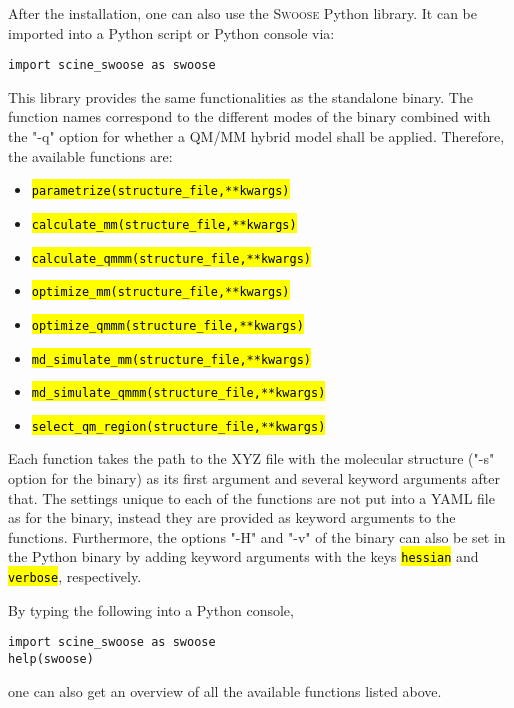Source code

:\documentclass[]{tufte-book}
\begin{document}
After the installation, one can also use the \textsc{Swoose} Python library. It can be imported into
a Python script or Python console via:
\begin{mdframed}[backgroundcolor=LightSteelBlue!25, linewidth=0pt]
\begin{verbatim}
import scine_swoose as swoose
\end{verbatim}
\end{mdframed}
This library provides the same functionalities as the standalone binary. The function names correspond to the different modes of the binary combined with the "-q" option for whether a QM/MM hybrid model shall be applied. Therefore, the available functions are:
\begin{itemize}
\item \hl{\texttt{parametrize\:(structure\_file,\:**kwargs)}}
\item \hl{\texttt{calculate\_mm\:(structure\_file,\:**kwargs)}}
\item \hl{\texttt{calculate\_qmmm\:(structure\_file,\:**kwargs)}}
\item \hl{\texttt{optimize\_mm\:(structure\_file,\:**kwargs)}}
\item \hl{\texttt{optimize\_qmmm\:(structure\_file,\:**kwargs)}}
\item \hl{\texttt{md\_simulate\_mm\:(structure\_file,\:**kwargs)}}
\item \hl{\texttt{md\_simulate\_qmmm\:(structure\_file,\:**kwargs)}}
\item \hl{\texttt{select\_qm\_region\:(structure\_file,\:**kwargs)}}
\end{itemize}

Each function takes the path to the XYZ file with the molecular structure ("-s" option for the binary) as its first argument and several keyword arguments after that. The settings unique to each of the functions are not put into a YAML file as for the binary, instead they are provided as keyword arguments to the functions. Furthermore, the options "-H" and "-v" of the binary can also be set in the Python binary by adding keyword arguments with the keys \hl{\texttt{hessian}} and \hl{\texttt{verbose}}, respectively.

By typing the following into a Python console,
\begin{mdframed}[backgroundcolor=LightSteelBlue!25, linewidth=0pt]
\begin{verbatim}
import scine_swoose as swoose
help(swoose)
\end{verbatim}
\end{mdframed}
one can also get an overview of all the available functions listed above.
\end{document}
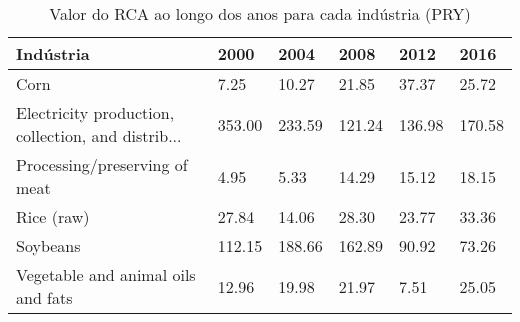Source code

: \begin{table}
\centering
\caption{Valor do RCA ao longo dos anos para cada indústria (PRY)}
\label{tab:ex3-tempo-PRY}
\begin{tabular}{p{6cm}p{1.5cm}p{1.5cm}p{1.5cm}p{1.5cm}p{1.5cm}}
\toprule
                                         Indústria &   2000 &   2004 &   2008 &   2012 &   2016 \\
\midrule
                                              Corn &   7.25 &  10.27 &  21.85 &  37.37 &  25.72 \\
Electricity production, collection, and distrib... & 353.00 & 233.59 & 121.24 & 136.98 & 170.58 \\
                     Processing/preserving of meat &   4.95 &   5.33 &  14.29 &  15.12 &  18.15 \\
                                        Rice (raw) &  27.84 &  14.06 &  28.30 &  23.77 &  33.36 \\
                                          Soybeans & 112.15 & 188.66 & 162.89 &  90.92 &  73.26 \\
                Vegetable and animal oils and fats &  12.96 &  19.98 &  21.97 &   7.51 &  25.05 \\
\bottomrule
\end{tabular}
\end{table}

***

◆ **Task details**
What you give back should match the entries above exactly, except that pictures are dropped.

◆ **Problem solution**
Source code

:\documentclass[]{tufte-book}
\begin{document}
After the installation, one can also use the \textsc{Swoose} Python library. It can be imported into
a Python script or Python console via:
\begin{mdframed}[backgroundcolor=LightSteelBlue!25, linewidth=0pt]
\begin{verbatim}
import scine_swoose as swoose
\end{verbatim}
\end{mdframed}
This library provides the same functionalities as the standalone binary. The function names correspond to the different modes of the binary combined with the "-q" option for whether a QM/MM hybrid model shall be applied. Therefore, the available functions are:
\begin{itemize}
\item \hl{\texttt{parametrize\:(structure\_file,\:**kwargs)}}
\item \hl{\texttt{calculate\_mm\:(structure\_file,\:**kwargs)}}
\item \hl{\texttt{calculate\_qmmm\:(structure\_file,\:**kwargs)}}
\item \hl{\texttt{optimize\_mm\:(structure\_file,\:**kwargs)}}
\item \hl{\texttt{optimize\_qmmm\:(structure\_file,\:**kwargs)}}
\item \hl{\texttt{md\_simulate\_mm\:(structure\_file,\:**kwargs)}}
\item \hl{\texttt{md\_simulate\_qmmm\:(structure\_file,\:**kwargs)}}
\item \hl{\texttt{select\_qm\_region\:(structure\_file,\:**kwargs)}}
\end{itemize}

Each function takes the path to the XYZ file with the molecular structure ("-s" option for the binary) as its first argument and several keyword arguments after that. The settings unique to each of the functions are not put into a YAML file as for the binary, instead they are provided as keyword arguments to the functions. Furthermore, the options "-H" and "-v" of the binary can also be set in the Python binary by adding keyword arguments with the keys \hl{\texttt{hessian}} and \hl{\texttt{verbose}}, respectively.

By typing the following into a Python console,
\begin{mdframed}[backgroundcolor=LightSteelBlue!25, linewidth=0pt]
\begin{verbatim}
import scine_swoose as swoose
help(swoose)
\end{verbatim}
\end{mdframed}
one can also get an overview of all the available functions listed above.
\end{document}
Source code

: \begin{table}
\centering
\caption{Valor do RCA ao longo dos anos para cada indústria (PRY)}
\label{tab:ex3-tempo-PRY}
\begin{tabular}{p{6cm}p{1.5cm}p{1.5cm}p{1.5cm}p{1.5cm}p{1.5cm}}
\toprule
                                         Indústria &   2000 &   2004 &   2008 &   2012 &   2016 \\
\midrule
                                              Corn &   7.25 &  10.27 &  21.85 &  37.37 &  25.72 \\
Electricity production, collection, and distrib... & 353.00 & 233.59 & 121.24 & 136.98 & 170.58 \\
                     Processing/preserving of meat &   4.95 &   5.33 &  14.29 &  15.12 &  18.15 \\
                                        Rice (raw) &  27.84 &  14.06 &  28.30 &  23.77 &  33.36 \\
                                          Soybeans & 112.15 & 188.66 & 162.89 &  90.92 &  73.26 \\
                Vegetable and animal oils and fats &  12.96 &  19.98 &  21.97 &   7.51 &  25.05 \\
\bottomrule
\end{tabular}
\end{table}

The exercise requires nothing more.